Task description – Where a line of the entries below includes the string "subtree", count it. Give only the resulting number.

Excerpted data –
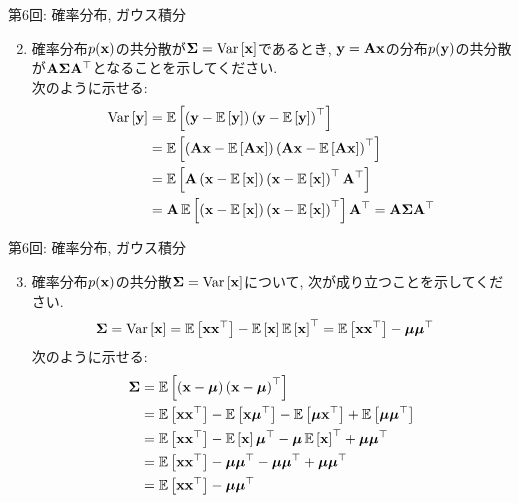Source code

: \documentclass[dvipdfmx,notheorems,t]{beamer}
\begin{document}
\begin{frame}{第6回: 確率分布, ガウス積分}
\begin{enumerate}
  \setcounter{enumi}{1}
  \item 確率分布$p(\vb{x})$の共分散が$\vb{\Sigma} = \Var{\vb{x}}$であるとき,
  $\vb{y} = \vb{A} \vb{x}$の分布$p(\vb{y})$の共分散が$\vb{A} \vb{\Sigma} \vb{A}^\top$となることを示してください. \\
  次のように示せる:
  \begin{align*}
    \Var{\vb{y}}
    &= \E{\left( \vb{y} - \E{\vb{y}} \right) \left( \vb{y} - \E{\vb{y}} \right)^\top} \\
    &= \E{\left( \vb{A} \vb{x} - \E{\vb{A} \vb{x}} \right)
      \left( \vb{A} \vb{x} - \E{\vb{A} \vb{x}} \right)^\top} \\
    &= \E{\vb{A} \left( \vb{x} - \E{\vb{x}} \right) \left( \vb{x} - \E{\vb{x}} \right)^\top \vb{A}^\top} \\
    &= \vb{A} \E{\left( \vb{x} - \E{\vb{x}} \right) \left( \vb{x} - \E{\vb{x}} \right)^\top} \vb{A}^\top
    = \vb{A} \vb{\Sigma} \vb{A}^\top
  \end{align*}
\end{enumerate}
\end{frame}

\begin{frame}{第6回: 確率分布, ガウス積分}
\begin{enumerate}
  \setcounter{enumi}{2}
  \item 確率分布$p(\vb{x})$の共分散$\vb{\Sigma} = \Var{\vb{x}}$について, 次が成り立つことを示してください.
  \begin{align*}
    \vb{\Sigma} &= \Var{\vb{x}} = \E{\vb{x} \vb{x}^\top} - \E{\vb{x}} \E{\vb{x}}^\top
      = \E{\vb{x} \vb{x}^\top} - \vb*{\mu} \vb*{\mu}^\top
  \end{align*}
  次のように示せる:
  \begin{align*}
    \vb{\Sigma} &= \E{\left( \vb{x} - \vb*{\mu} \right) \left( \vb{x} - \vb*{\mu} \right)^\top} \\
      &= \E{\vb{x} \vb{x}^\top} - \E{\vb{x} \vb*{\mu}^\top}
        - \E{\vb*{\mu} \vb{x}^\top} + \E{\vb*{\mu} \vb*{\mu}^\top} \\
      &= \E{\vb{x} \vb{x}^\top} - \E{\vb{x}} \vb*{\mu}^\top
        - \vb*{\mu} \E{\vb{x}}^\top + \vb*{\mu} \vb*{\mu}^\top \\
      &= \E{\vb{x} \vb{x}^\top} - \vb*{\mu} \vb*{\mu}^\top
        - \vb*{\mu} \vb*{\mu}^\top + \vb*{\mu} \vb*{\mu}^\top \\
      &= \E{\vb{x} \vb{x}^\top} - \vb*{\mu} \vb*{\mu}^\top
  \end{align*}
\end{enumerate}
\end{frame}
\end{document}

...

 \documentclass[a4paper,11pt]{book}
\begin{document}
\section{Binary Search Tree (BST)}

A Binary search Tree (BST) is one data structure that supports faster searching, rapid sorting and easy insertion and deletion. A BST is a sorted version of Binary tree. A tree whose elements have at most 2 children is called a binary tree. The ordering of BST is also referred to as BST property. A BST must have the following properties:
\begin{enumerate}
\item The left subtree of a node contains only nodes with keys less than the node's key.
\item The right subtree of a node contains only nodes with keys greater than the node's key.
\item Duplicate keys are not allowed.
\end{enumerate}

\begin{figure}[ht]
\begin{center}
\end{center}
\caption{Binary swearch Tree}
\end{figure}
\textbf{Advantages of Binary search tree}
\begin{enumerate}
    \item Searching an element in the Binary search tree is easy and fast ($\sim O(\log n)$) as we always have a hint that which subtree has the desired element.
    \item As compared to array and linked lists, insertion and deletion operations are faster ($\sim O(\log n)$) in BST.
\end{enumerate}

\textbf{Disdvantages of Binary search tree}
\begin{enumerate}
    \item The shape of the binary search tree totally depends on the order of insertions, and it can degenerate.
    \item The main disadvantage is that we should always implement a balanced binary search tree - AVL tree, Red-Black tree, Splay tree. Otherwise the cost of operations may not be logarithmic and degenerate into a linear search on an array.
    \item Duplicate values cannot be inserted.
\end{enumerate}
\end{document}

Answer to this exercise – 3